The PPARg coactivator 1 alpha (PGC1a) is a prostate tumor suppressor that controls the balance between anabolism and catabolism. PGC1A downregulation in prostate cancer is causally associated with the development of metastasis. Here we show that the transcriptional complex formed by PGC1a and estrogen-related receptor 1 alpha (ERRa) controls the aggressive properties of prostate cancer cells. PGC1a expression significantly decreased migration and invasion of various prostate cancer cell lines. This phenotype was consistent with remarkable cytoskeletal remodeling and inhibition of integrin alpha 1 and beta 4 expression, both in vitro and in vivo. CRISPR/ Cas9-based deletion of ERRa suppressed PGC1a regulation of cytoskeletal organization and invasiveness.
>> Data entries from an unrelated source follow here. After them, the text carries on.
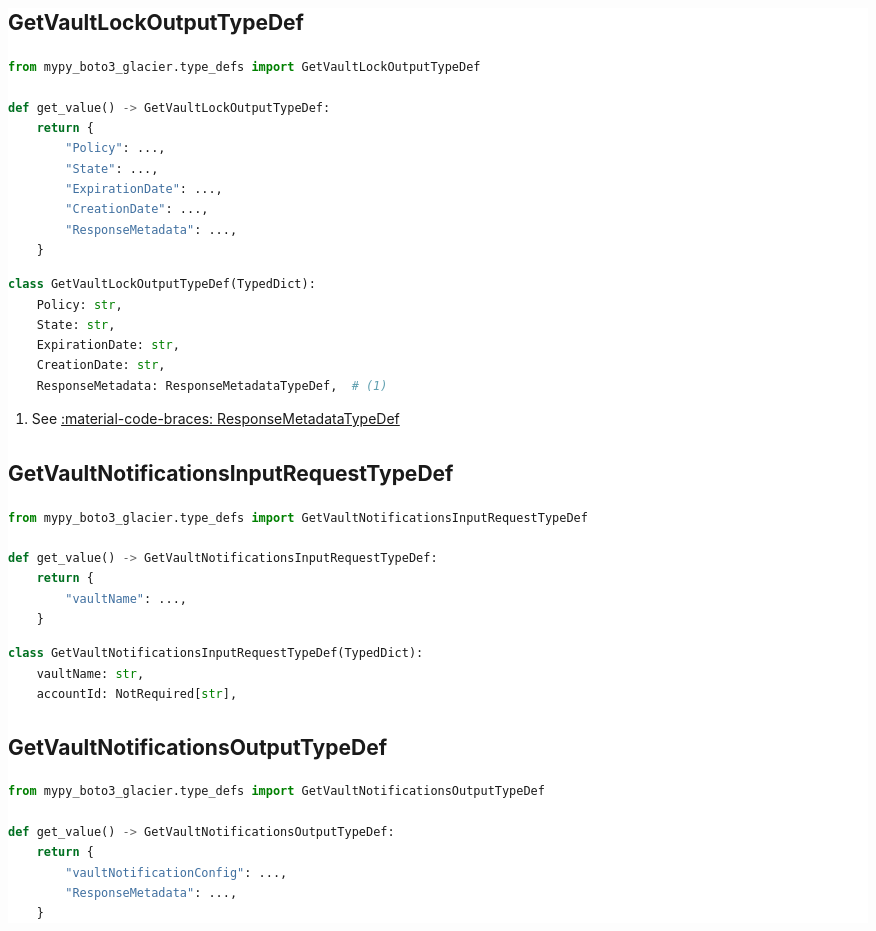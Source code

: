 ## GetVaultLockOutputTypeDef

```python title="Usage Example"
from mypy_boto3_glacier.type_defs import GetVaultLockOutputTypeDef

def get_value() -> GetVaultLockOutputTypeDef:
    return {
        "Policy": ...,
        "State": ...,
        "ExpirationDate": ...,
        "CreationDate": ...,
        "ResponseMetadata": ...,
    }
```

```python title="Definition"
class GetVaultLockOutputTypeDef(TypedDict):
    Policy: str,
    State: str,
    ExpirationDate: str,
    CreationDate: str,
    ResponseMetadata: ResponseMetadataTypeDef,  # (1)
```

1. See [:material-code-braces: ResponseMetadataTypeDef](./type_defs.md#responsemetadatatypedef) 
## GetVaultNotificationsInputRequestTypeDef

```python title="Usage Example"
from mypy_boto3_glacier.type_defs import GetVaultNotificationsInputRequestTypeDef

def get_value() -> GetVaultNotificationsInputRequestTypeDef:
    return {
        "vaultName": ...,
    }
```

```python title="Definition"
class GetVaultNotificationsInputRequestTypeDef(TypedDict):
    vaultName: str,
    accountId: NotRequired[str],
```

## GetVaultNotificationsOutputTypeDef

```python title="Usage Example"
from mypy_boto3_glacier.type_defs import GetVaultNotificationsOutputTypeDef

def get_value() -> GetVaultNotificationsOutputTypeDef:
    return {
        "vaultNotificationConfig": ...,
        "ResponseMetadata": ...,
    }
```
Mechanistically, PGC1a expression decreased MYC levels and activity prior to inhibition of invasiveness. In addition, PGC1a and ERRa associated at the MYC promoter, supporting the inhibitory activity PGC1a. The inverse correlation between PGC1a–ERRa activity and MYC levels was corroborated in multiple prostate cancer datasets. Altogether, these results support that PGC1a–ERRa functions as a tumor-suppressive transcriptional complex through the regulation of metabolic and signaling events. Significance: These findings describe how downregulation of the prostate tumor suppressor PGC1 drives invasiveness and migration of prostate cancer cells.